The system consists of a number of readily memorized operations that allow one to perform arithmetic computations very quickly.

The rest of this article presents some of the methods devised by Trachtenberg.

The most important algorithms are the ones for general multiplication, division and addition. Also, the method includes some specialized methods for multiplying small numbers between 5 and 13.

The chapter on addition demonstrates an effective method of checking calculations that can also be applied to multiplication.

Contents 1 General multiplication 2 General division 3 General addition 4 Other multiplication algorithms 5 Multiplying by 12 6 Multiplying by 11 7 Multiplying by other numbers 7.1 Multiplying by 5 7.2 Multiplying by 6 7.3 Multiplying by 7 7.4 Multiplying by 8 7.5 Multiplying by 9 8 Book 9 See also 10 References

[edit] General multiplication

The method for general multiplication is a method to achieve multiplication of a*b with low space complexity, i.e. as few temporary results as possible to be kept in memory. This is achieved by noting that the final digit is completely determined by multiplying the last digit of the multiplicands. This is held as a temporary result. To find the next to last digit, we need everything that influences this digit: The temporary result, the last digit of a times the next-to-last digit of b, as well as the next-to-last digit of a times the last digit of b. This calculation is performed, and we have a temporary result that is correct in the final two digits.

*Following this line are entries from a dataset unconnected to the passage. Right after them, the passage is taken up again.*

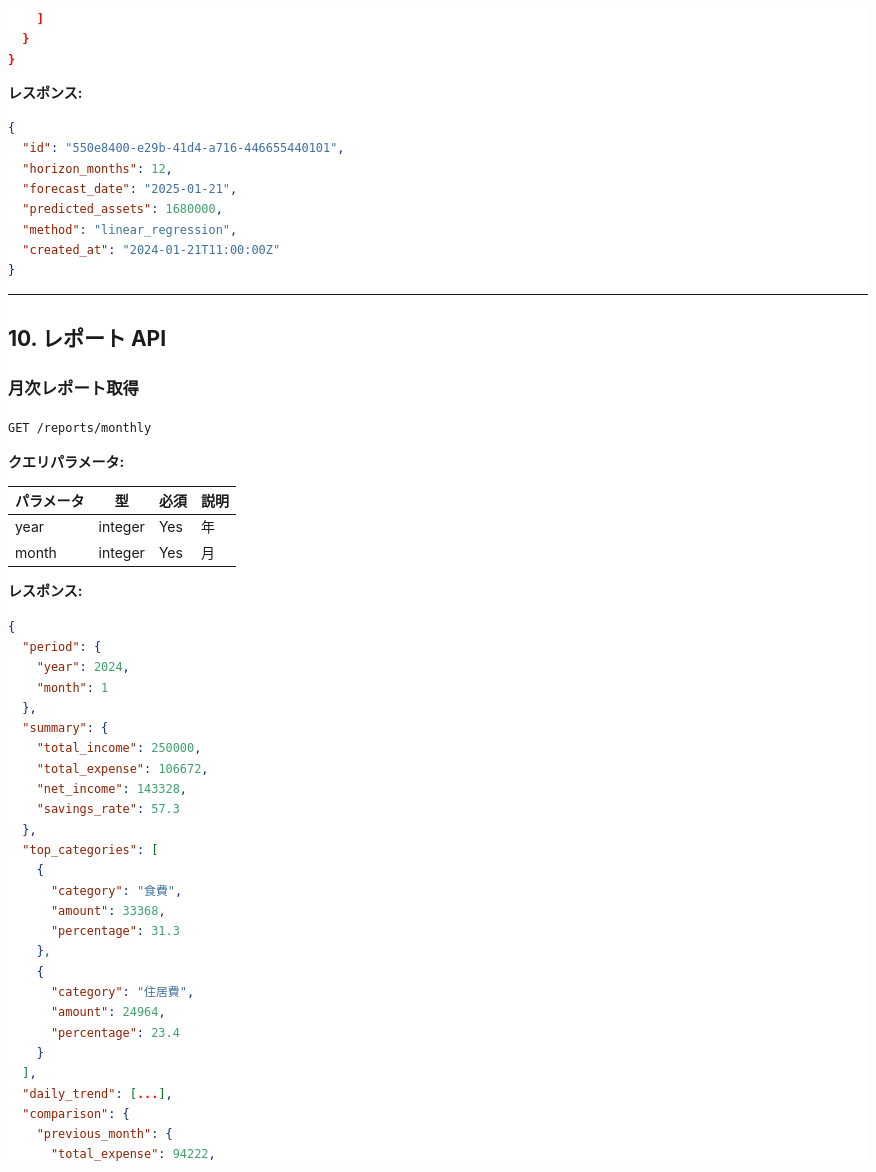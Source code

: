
 ```json
    ]
  }
}
```

**レスポンス:**

```json
{
  "id": "550e8400-e29b-41d4-a716-446655440101",
  "horizon_months": 12,
  "forecast_date": "2025-01-21",
  "predicted_assets": 1680000,
  "method": "linear_regression",
  "created_at": "2024-01-21T11:00:00Z"
}
```

---

## 10. レポート API

### 月次レポート取得

```
GET /reports/monthly
```

**クエリパラメータ:**

| パラメータ | 型      | 必須 | 説明 |
| ---------- | ------- | ---- | ---- |
| year       | integer | Yes  | 年   |
| month      | integer | Yes  | 月   |

**レスポンス:**

```json
{
  "period": {
    "year": 2024,
    "month": 1
  },
  "summary": {
    "total_income": 250000,
    "total_expense": 106672,
    "net_income": 143328,
    "savings_rate": 57.3
  },
  "top_categories": [
    {
      "category": "食費",
      "amount": 33368,
      "percentage": 31.3
    },
    {
      "category": "住居費",
      "amount": 24964,
      "percentage": 23.4
    }
  ],
  "daily_trend": [...],
  "comparison": {
    "previous_month": {
      "total_expense": 94222,
```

In general, for each position n in the final result, we sum for all i: a (digit at i) *b (digit at(n-i)). Ordinary people can learn this algorithm and multiply 4 digit numbers in their heads, writing down the final result, with the last digit first.

Trachtenberg defined this algorithm with a kind of pairwise multiplication where 2 digits are multiplied by 1 digit, essentially only keeping the middle digit of the result. By performing the above algorithm with this pairwise multiplication, even fewer temporary results need to be held.

[edit] General division

Builds upon the multiplication method

[edit] General addition

A method of adding columns of numbers and accurately checking the result without repeating the first operation. An intermediate sum, in the form of two rows of digits, is produced. The answer is obtained by taking the sum of the intermediate results with an L-shaped algorithm. As a final step, the checking method that is advocated removes both the risk of repeating any original errors and allows the precise column in which an error occurs to be identified at once. It is based on a check (or digit) sums, such as the nines-remainder method.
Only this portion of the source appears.